I have written too many many times on why a good Policy Set is important, and have used the term ‘baseline’ more times than I’ve had hot dinners. I have described what a Policy Set consists of, and even how to manage one, but what I have not do up till now was to describe how to find a Policy Set that’s right for your business.

First, you may be wondering what’s so hard about finding policies. And I agree; type “information security policy example” into Google and you’ll get tens of millions of hits. Universities readily publish theirs for the world to see (e.g University of Bristol), and a whole host of organisations even make editable versions freely available. On top of that, online services with ridiculous promises like “THE ONLY WAY TO GET AN INFORMATION SECURITY POLICY CUSTOMIZED FOR YOU IN AN HOUR, GUARANTEED.” are depressingly common.
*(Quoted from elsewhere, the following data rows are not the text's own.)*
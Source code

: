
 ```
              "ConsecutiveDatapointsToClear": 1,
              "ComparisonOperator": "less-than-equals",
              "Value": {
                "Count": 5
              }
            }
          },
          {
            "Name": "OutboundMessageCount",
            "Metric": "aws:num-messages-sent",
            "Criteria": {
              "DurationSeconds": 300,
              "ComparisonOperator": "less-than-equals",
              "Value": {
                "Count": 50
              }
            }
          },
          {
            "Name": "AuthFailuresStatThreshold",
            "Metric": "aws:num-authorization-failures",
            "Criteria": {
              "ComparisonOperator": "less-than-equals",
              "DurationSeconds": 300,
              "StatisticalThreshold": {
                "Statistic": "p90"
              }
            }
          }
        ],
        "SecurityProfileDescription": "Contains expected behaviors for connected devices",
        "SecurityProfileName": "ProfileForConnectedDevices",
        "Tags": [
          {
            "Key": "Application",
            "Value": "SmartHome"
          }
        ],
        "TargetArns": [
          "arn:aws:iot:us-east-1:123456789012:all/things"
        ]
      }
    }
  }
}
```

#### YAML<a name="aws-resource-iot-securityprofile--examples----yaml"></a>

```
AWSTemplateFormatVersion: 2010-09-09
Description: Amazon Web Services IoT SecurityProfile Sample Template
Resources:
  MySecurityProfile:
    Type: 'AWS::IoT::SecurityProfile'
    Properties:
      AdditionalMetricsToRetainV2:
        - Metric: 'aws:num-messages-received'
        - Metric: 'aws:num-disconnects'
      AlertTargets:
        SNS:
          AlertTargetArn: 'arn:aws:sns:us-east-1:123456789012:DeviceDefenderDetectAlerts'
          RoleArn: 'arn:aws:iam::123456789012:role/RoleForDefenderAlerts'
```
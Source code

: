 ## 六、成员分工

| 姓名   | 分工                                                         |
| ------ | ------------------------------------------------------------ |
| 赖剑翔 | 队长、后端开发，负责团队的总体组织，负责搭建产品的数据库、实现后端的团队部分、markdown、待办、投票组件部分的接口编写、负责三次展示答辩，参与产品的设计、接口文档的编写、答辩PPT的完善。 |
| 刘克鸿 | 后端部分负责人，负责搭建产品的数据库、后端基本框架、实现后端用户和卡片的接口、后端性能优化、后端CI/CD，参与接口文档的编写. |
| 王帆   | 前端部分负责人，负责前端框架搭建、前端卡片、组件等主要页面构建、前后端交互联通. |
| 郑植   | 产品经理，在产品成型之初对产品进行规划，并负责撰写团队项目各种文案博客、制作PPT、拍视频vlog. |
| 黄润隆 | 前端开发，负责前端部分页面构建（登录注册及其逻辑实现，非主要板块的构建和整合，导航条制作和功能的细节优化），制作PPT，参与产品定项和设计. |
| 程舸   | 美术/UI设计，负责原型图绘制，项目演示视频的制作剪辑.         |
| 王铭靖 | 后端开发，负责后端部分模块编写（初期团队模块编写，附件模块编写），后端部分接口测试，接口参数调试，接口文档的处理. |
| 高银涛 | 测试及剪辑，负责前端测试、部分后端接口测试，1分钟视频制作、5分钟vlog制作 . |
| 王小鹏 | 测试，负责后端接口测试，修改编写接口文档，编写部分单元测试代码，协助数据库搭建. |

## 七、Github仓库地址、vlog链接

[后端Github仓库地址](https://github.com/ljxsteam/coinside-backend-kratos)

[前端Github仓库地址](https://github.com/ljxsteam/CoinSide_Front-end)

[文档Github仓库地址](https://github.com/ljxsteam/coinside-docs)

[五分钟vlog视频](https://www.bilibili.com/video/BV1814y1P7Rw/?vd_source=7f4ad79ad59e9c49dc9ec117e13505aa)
The challenge is that if you’re looking for information security policies in this fashion you clearly have no experience implementing them, let alone actually writing one yourself. An overly-dramatic analogy; I found thousands of instructions on emergency appendectomies, would you now trust me to perform one on you? A good Policy Set is one that is appropriate to your business. Not your industry sector, not the prevailing regulatory requirement, your business!

Therefore, if you don’t have security expertise in-house, it is very unlikely that you know the right questions to asks providers of Policy Sets. The vast majority of vendors will sell you what you ask for (can’t really blame them for this), so ensuring you get what you actually need is entirely based on the homework you performed beforehand.

To that end I have written something vaguely resembling a white paper to help you. In the imaginatively named ‘Choosing the Right Policy Set‘ I have broken the choosing of a policy set vendor into 15 Questions. These could easily form the core of an RFI or RFP if you were taking this seriously enough.

Simple questions like; “Can you provide a Document Management Standard and Procedure?” or “Does your service include a mapping of policy statements to the PCI DSS?” are sometimes not even considered. But when you consider that the choosing of a policy set can be the difference between compliance and non-compliance, it makes sense to ask them. Up front!

90% of organisation will end up either throwing something together themselves, or buying the cheapest option available. That’s fine, when regulatory fines start getting handed out they will realise just how expensive their choice was.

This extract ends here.